CHAPTER X
THE NOTABLES

August 15, 1785, to August 8, 1788

FOR the Queen the decision to send the Cardinal to trial was a final action. The thing was done—and, for that matter, nearly done with.

When she could find time in an interval of her occupations to write to her brother Joseph—it was not till a fortnight later—the whole letter, though it dealt in detail with the affair as one deserving a full explanation, was written upon a tone of relief. It was tuned all of it to one key-phrase: “I am delighted to think that we shall never hear of this filthy business again.”

Hardly was that decisive act accomplished than there suddenly appeared upon twenty points of the horizon, not only in frontal advance but upon either flank and in either rear of the perilous position she occupied, as many separate forces unconnected or but vaguely in touch with one another; some directly antagonistic to others, but all having it in common that the Queen was their objective, and that the trial of the Cardinal had been their signal for mobilisation and the march.

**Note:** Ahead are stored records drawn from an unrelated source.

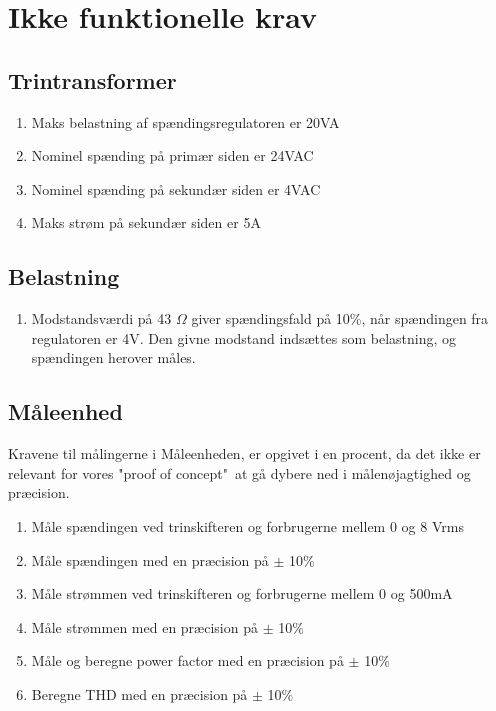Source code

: 
\section{Ikke funktionelle krav}

\subsection{Trintransformer}
\begin{enumerate}
	\item Maks belastning af spændingsregulatoren er 20VA
	\item Nominel spænding på primær siden er 24VAC
	\item Nominel spænding på sekundær siden er 4VAC
	\item Maks strøm på sekundær siden er 5A	
\end{enumerate}

\subsection{Belastning}
\begin{enumerate}
	\item Modstandsværdi på 43 $\Omega$ giver spændingsfald på 10\%, når spændingen fra regulatoren er 4V. Den givne modstand indsættes som belastning, og spændingen herover måles.
\end{enumerate}

\subsection{Måleenhed}
\label{subsec:ME}
Kravene til målingerne i Måleenheden, er opgivet i en procent, da det ikke er relevant for vores "proof of concept"\  at gå dybere ned i målenøjagtighed og præcision. 
\begin{enumerate}
	\item Måle spændingen ved trinskifteren og forbrugerne mellem 0 og 8 Vrms
	\item Måle spændingen med en præcision på $\pm$ 10\%
	\item Måle strømmen ved trinskifteren og forbrugerne mellem 0 og 500mA
	\item Måle strømmen med en præcision på $\pm$ 10\%
	\item Måle og beregne power factor med en præcision på $\pm$ 10$\%$
	\item Beregne THD med en præcision på $\pm$ 10$\%$
\end{enumerate}


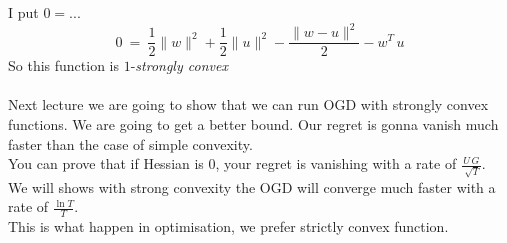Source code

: \documentclass[../main.tex]{subfiles}
\begin{document}
I put $ 0 = ... $
$$
0 \ = \ \frac{1}{2} \| w\|^2 + \frac{1}{2} \|u\|^2 - \frac{\| w-u\|^2}{2} - w^T \, u
$$
So this function is $1$-\textit{strongly convex}
\\\\
Next lecture we are going to show that we can run OGD with strongly convex functions. We are going to get a better bound. Our regret is gonna vanish much faster than the case of simple convexity. 
\\
You can prove that if Hessian is 0, your regret is vanishing with a rate of $ \frac{U \, G}{\sqrt[]{T}}$.
\\
We will shows with strong convexity the OGD will converge much faster with a rate of $ \frac{ \ln T}{T}$.\\
This is what happen in optimisation, we prefer strictly convex function.
\end{document}
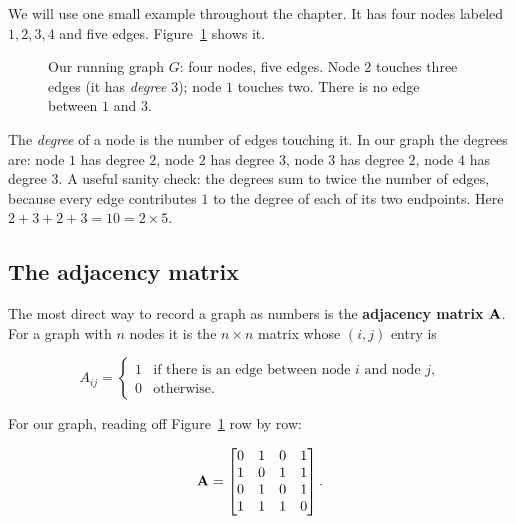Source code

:We will use one small example throughout the chapter. It has four nodes labeled
$1,2,3,4$ and five edges. Figure~\ref{ch35:fig-graph4} shows it.

\begin{figure}[H]
\centering
{}
\caption{Our running graph $G$: four nodes, five edges. Node $2$ touches three edges
(it has \emph{degree} $3$); node $1$ touches two. There is no edge between $1$ and $3$.}
\label{ch35:fig-graph4}
\end{figure}

The \emph{degree} of a node is the number of edges touching it. In our graph the degrees
are: node $1$ has degree $2$, node $2$ has degree $3$, node $3$ has degree $2$, node $4$
has degree $3$. A useful sanity check: the degrees sum to
twice the number of edges, because every edge contributes $1$ to the degree of each of its
two endpoints. Here $2+3+2+3 = 10 = 2 \times 5$.

\subsection{The adjacency matrix}
\label{ch35:adjacency}

The most direct way to record a graph as numbers is the \textbf{adjacency matrix} $\mathbf{A}$.
For a graph with $n$ nodes it is the $n \times n$ matrix whose $(i,j)$ entry is

\[
A_{ij} =
\begin{cases}
1 & \text{if there is an edge between node $i$ and node $j$,}\\
0 & \text{otherwise.}
\end{cases}
\]

For our graph, reading off Figure~\ref{ch35:fig-graph4} row by row:

\[
\mathbf{A} =
\begin{bmatrix}
0 & 1 & 0 & 1\\
1 & 0 & 1 & 1\\
0 & 1 & 0 & 1\\
1 & 1 & 1 & 0
\end{bmatrix}.
\]

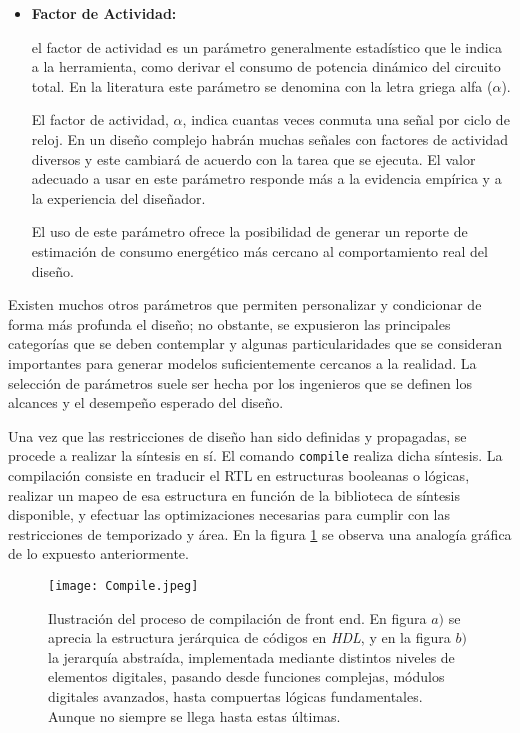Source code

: \begin{itemize}
\item \textbf{Factor de Actividad:} {el factor de actividad es un parámetro generalmente estadístico que le indica a la herramienta, como derivar el consumo de potencia dinámico del circuito total. En la literatura este parámetro se denomina con la letra griega alfa (\textbf{$\alpha$}).

El factor de actividad, $\alpha$, indica cuantas veces conmuta una señal por ciclo de reloj. En un diseño complejo habrán muchas señales con factores de actividad diversos y este cambiará de acuerdo con la tarea que se ejecuta. El valor adecuado a usar en este parámetro responde más a la evidencia empírica y a la experiencia del diseñador.\cite{book:weste2005}

El uso de este parámetro ofrece la posibilidad de generar un reporte de estimación de consumo energético más cercano al comportamiento real del diseño.}
\end{itemize}

Existen muchos otros parámetros que permiten personalizar y condicionar de forma más profunda el diseño; no obstante, se expusieron las principales categorías que se deben contemplar y algunas particularidades que se consideran importantes para generar modelos suficientemente cercanos a la realidad. La selección de parámetros suele ser hecha por los ingenieros que se definen los alcances y el desempeño esperado del diseño.

Una vez que las restricciones de diseño han sido definidas y propagadas, se procede a realizar la síntesis en sí. El comando \texttt{compile} realiza dicha síntesis.
La compilación consiste en traducir el RTL en estructuras booleanas o lógicas, realizar un mapeo de esa estructura en función de la biblioteca de síntesis disponible, y efectuar las optimizaciones necesarias para cumplir con las restricciones de temporizado y área. En la figura \ref{comp} se observa una analogía gráfica de lo expuesto anteriormente.


\begin{figure}[h]
\texttt{[image: Compile.jpeg]}
\centering
\caption{Ilustración del proceso de compilación de front end. En figura \textbf{$a)$} se aprecia la estructura jerárquica de códigos en \textit{HDL}, y en la figura \textbf{$b)$} la jerarquía abstraída, implementada mediante distintos niveles de elementos digitales, pasando desde funciones complejas, módulos digitales avanzados, hasta compuertas lógicas fundamentales. Aunque no siempre se llega hasta estas últimas.}
\label{comp}
\end{figure}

It is in the character of unwisdom to analyse and to proceed upon the results of analysis: in the character of wisdom to integrate the whole. The analysis of the situation just before the Cardinal’s arrest showed clearly one great factor of opposition—the Rohan clan. They were everywhere in France contemporary and in France historical; they filled Marie Antoinette’s generation and a hundred years. The sisters, cousins, brothers-in-law were ubiquitous. Paris was conspicuous with their palaces, the Court with their functions, the provinces with their loyal dependants or necessary adherents. They were the nucleus of the strongest group that remained to the wealthy nobility. The Guémenées, the Soubises, even the Condés, were one with all the Rohans. A Rohan put to open trial would have in that day the effect which a chief of our modern financial gang put to open trial might have to-day. Imagine one of our judges forced to try a Rothschild!

The Queen saw clearly—it is always easy to see one simple thing clearly—that one Rohan force opposed to her; she determined to brave it; but latent, unconscious of themselves until her own action called them into being, how many other forces were there not!

There was no member of the higher nobility but to a greater or less degree felt vaguely a right to immunity from such publicity—and this man was of the highest of the nobility, a type. There was no member of the clergy but could formulate a clear historical and legal right to the exemption of a cleric from the judgment of a lay tribunal—and this man was of the highest of the clergy.

Had he been Archbishop of Toulouse or Sens, or any wholly Gallic see even, his case would have been simpler; he was Bishop of Strasburg and his metropolitan was of Mainz: the Archbishop of Mainz was a conceivable opponent.

He was a prince of the Church: Rome had a right to speak—and almost did.